But let’s first start briefly introducing the trajectory of a movement that vehemently refuses to be called a party or to be associated with any traditional political identity.


A very brief history of the Five Star Movement

At the beginning of the M5S there’s a blog, Beppe Grillo’s blog. Before creating his blog ( in January 2005, Grillo worked as standing comedian on Italian TV between the 70s and the 90s and later on stages of theatres and sport arenas around Italy. The blog was (probably) originally intended as a companion to his shows, on which Grillo would publish short posts about the issues treated on stage. The main theme was ecology (energy, waste management, sustainable mobility) but already among the very first posts it emerged a desire to go behind individual issues and to do something (more) political. On January 28, 2005 Grillo published a post titled ‘Politics disappeared’

What’s politics? Nobody knows it anymore. Does it still make sense to talk of Right, and Left and centre? Maybe it makes more sense to talk of above and below. […] In politics we don’t need a leader, we are grown up people. We need a vision of the world […].

In few hours the post was commented more than 1000 times. The comment section of was the cradle for a growning community of people not necessarily with experience in political participation – as we will see – but united by a deep dissatisfaction (and possibly disgust) with the current state of affairs. The call to stand out and show up came later that year, on July 2005. In another blog post Grillo wrote

I thought on how to do to give all who follow my blog the opportunity to meet to discuss, take the initiative, see each other in person. To transform a virtual discussion into an opportunity to change. I discussed with my collaborators and I decided to use MeetUp.

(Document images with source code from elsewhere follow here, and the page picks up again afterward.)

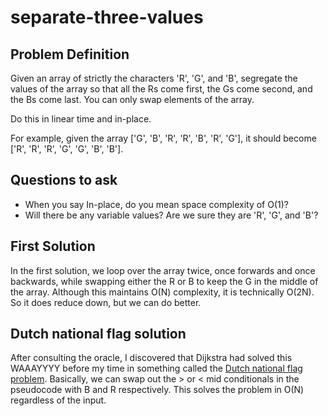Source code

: # separate-three-values

## Problem Definition
Given an array of strictly the characters 'R', 'G', and 'B', segregate the values of the array so that all the Rs come first, the Gs come second, and the Bs come last. You can only swap elements of the array.

Do this in linear time and in-place.

For example, given the array ['G', 'B', 'R', 'R', 'B', 'R', 'G'], it should become ['R', 'R', 'R', 'G', 'G', 'B', 'B'].

## Questions to ask
- When you say In-place, do you mean space complexity of O(1)?
- Will there be any variable values?  Are we sure they are 'R', 'G', and 'B'?

## First Solution
In the first solution, we loop over the array twice, once forwards and once backwards, while swapping either the R or B to keep the G in the middle of the array.
Although this maintains O(N) complexity, it is technically O(2N).  So it does reduce down, but we can do better.

## Dutch national flag solution
After consulting the oracle, I discovered that Dijkstra had solved this WAAAYYYY before my time in something called the [Dutch national flag problem](https://en.wikipedia.org/wiki/Dutch_national_flag_problem).
Basically, we can swap out the > or < mid conditionals in the pseudocode with B and R respectively.
This solves the problem in O(N) regardless of the input.

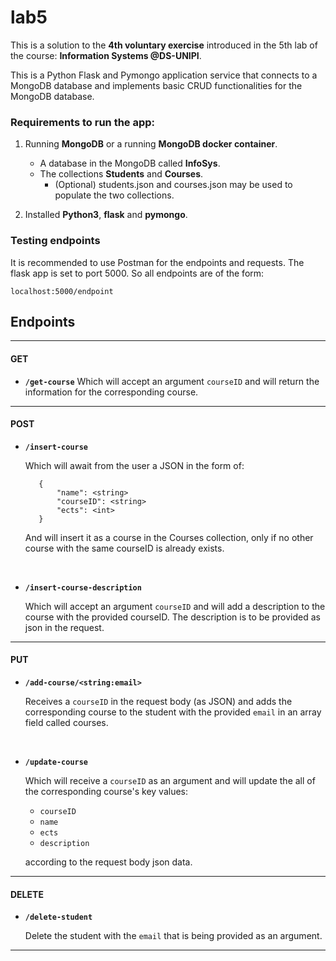 # lab5

This is a solution to the **4th voluntary exercise** introduced in
the 5th lab of the course: **Information Systems @DS-UNIPI**.

This is a Python Flask and Pymongo application service that
connects to a MongoDB database and implements basic CRUD
functionalities for the MongoDB database.

### Requirements to run the app:
1. Running **MongoDB** or a running **MongoDB docker container**.
    * A database in the MongoDB called **InfoSys**.
    * The collections **Students** and **Courses**.
        * (Optional) students.json and courses.json
        may be used to populate the two collections.

2. Installed **Python3**, **flask** and **pymongo**.

### Testing endpoints

It is recommended to use Postman for the endpoints and requests.
The flask app is set to port 5000. So all endpoints are of the form:

    localhost:5000/endpoint

## Endpoints
---
#### GET
*   **<code>/get-course</code>**
    Which will accept an argument <code>courseID</code> and will return the information for the corresponding course.

---
#### POST

*    **<code>/insert-course</code>**

        Which will await from the user a JSON in the form of:

            {
                "name": <string>
                "courseID": <string>
                "ects": <int>
            }

        And will insert it as a course in the Courses collection, only
        if no other course with the same courseID is already exists.
<br/>

*   **<code>/insert-course-description</code>**

    Which will accept an argument <code>courseID</code> and will add
    a description to the course with the provided courseID.
    The description is to be provided as json in the request.
---
#### PUT

*   **<code>/add-course/&lt;string:email&gt;</code>**

    Receives a <code>courseID</code> in the request body (as JSON) and adds
    the corresponding course to the student with the provided <code>email</code>
    in an array field called courses.
<br/>

* **<code>/update-course</code>**

    Which will receive a <code>courseID</code> as an argument and will
    update the all of the corresponding course's key values:
    
    * <code>courseID</code>
    * <code>name</code>
    * <code>ects</code>
    * <code>description</code>

    according to the request body json data.
---
#### DELETE

* **<code>/delete-student</code>**

    Delete the student with the <code>email</code> that is being provided as an argument.
---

MeetUp is a site that allows to organise in a simple way meetings among people interested in a topic.

The community of commenters finally touched ground and turned into a network of local assemblies. (For a video on the geographical evolution of the groups click here.)

A national movement started to took shape after the foundational event of September 2007, the V-Day, when Grillo rallied thousands of people in different Italian cities. One year later Grillo announced that the Movement would run in local elections. The first significant electoral successes came in 2012 when the Movement scored unexpectedly good results in Northern cities – the M5S obtained a symbolic victory in Parma where its candidate was elected mayor – and in Sicily. But the real surprise was the result of the national election in 2013 when the M5S obtained more than 25% of the general vote becoming the most voted party nation-wide. Notably, in the post-war history of Italian elections only three parties obtained more than 20% in their first election: the Christian Democracy and the Italian Communist Party (as part of the Popular Democratic Front) in 1948 and Berlusconi’s Forza Italia in 1994.

The results of the 2013 general election raise questions on the characteristics of the electoral base of the movemens and more generally on the characteristics of the Movement itself: what does it represent for the Italian party system and where can be situated within the European left-right political tradition? To try to answer these questions I propose the analysis of the electoral program of the M5S published in 2013, the electoral flows from other parties to the M5S, and the Movement’s militants active both online and onsite.


The 2013 electoral program

According to the Manifesto Project Database the position of the M5S’s electoral program presented for the 2013 general election is on the extreme left of the political spectrum: in fact, based on the coding of 167 party positions between 1946 and 2013, it is the most far-left program ever presented by an Italian party. The Figure below (Figure 1) shows the density distribution of 167 positions of Italian parties coded on a -100 (left-wing) to +100 (right-wing) scale. The median of the distribution (also indicated) is close to zero while the position of the M5S – with -49 – is 29 points below the second most left-leaning party running in the 2013 election.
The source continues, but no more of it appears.